→ **Records from a collection**:

┌──

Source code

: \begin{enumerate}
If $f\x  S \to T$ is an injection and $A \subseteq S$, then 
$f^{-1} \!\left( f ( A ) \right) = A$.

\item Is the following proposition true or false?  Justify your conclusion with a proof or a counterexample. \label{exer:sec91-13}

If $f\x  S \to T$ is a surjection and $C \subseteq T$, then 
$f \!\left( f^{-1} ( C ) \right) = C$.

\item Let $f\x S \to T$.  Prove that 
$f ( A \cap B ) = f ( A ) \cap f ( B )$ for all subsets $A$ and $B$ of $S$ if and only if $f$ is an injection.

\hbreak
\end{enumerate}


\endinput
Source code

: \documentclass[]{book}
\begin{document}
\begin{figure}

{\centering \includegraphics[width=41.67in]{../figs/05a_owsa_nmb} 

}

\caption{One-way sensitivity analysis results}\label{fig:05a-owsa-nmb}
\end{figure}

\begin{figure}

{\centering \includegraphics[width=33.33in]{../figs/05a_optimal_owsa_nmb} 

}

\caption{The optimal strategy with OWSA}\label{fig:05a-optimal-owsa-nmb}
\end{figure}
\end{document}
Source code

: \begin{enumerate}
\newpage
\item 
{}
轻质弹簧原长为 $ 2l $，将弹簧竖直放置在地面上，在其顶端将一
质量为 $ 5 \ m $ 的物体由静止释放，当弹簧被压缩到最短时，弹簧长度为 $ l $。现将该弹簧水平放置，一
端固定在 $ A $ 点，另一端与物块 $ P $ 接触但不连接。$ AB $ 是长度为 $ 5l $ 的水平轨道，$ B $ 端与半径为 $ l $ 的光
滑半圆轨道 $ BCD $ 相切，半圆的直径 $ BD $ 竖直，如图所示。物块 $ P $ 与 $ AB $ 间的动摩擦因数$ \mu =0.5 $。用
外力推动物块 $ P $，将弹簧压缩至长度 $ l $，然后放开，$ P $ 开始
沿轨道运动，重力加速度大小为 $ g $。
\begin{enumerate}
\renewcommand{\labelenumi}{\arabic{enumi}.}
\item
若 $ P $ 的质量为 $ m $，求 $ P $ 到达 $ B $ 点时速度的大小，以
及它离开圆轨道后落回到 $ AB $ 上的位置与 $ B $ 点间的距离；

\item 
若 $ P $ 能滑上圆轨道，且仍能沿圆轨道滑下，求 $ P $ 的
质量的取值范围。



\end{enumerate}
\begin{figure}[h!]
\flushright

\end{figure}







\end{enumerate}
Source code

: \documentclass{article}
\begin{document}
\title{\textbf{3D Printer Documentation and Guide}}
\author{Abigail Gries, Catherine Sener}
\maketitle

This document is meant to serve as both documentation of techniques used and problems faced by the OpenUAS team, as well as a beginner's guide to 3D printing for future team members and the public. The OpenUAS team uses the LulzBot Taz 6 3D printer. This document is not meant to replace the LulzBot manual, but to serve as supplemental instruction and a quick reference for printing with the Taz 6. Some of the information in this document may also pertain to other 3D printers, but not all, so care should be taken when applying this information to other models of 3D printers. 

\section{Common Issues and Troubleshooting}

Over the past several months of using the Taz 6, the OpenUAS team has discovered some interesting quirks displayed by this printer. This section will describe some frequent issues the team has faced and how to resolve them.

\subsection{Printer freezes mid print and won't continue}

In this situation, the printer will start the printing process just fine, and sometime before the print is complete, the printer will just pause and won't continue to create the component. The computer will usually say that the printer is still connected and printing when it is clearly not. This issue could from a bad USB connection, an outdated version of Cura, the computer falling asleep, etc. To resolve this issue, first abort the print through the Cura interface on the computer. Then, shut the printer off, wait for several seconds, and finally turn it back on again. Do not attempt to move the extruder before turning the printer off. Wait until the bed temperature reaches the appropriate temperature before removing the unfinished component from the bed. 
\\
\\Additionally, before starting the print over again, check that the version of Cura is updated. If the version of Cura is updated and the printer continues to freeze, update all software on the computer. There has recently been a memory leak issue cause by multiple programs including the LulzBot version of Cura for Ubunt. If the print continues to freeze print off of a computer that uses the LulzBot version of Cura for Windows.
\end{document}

└──

→ **Task**: Look through the records above for the string "centering", then copy every line that has it.

→ **Solution to the exercise**:
{\centering \includegraphics[width=41.67in]{../figs/05a_owsa_nmb} 
{\centering \includegraphics[width=33.33in]{../figs/05a_optimal_owsa_nmb} 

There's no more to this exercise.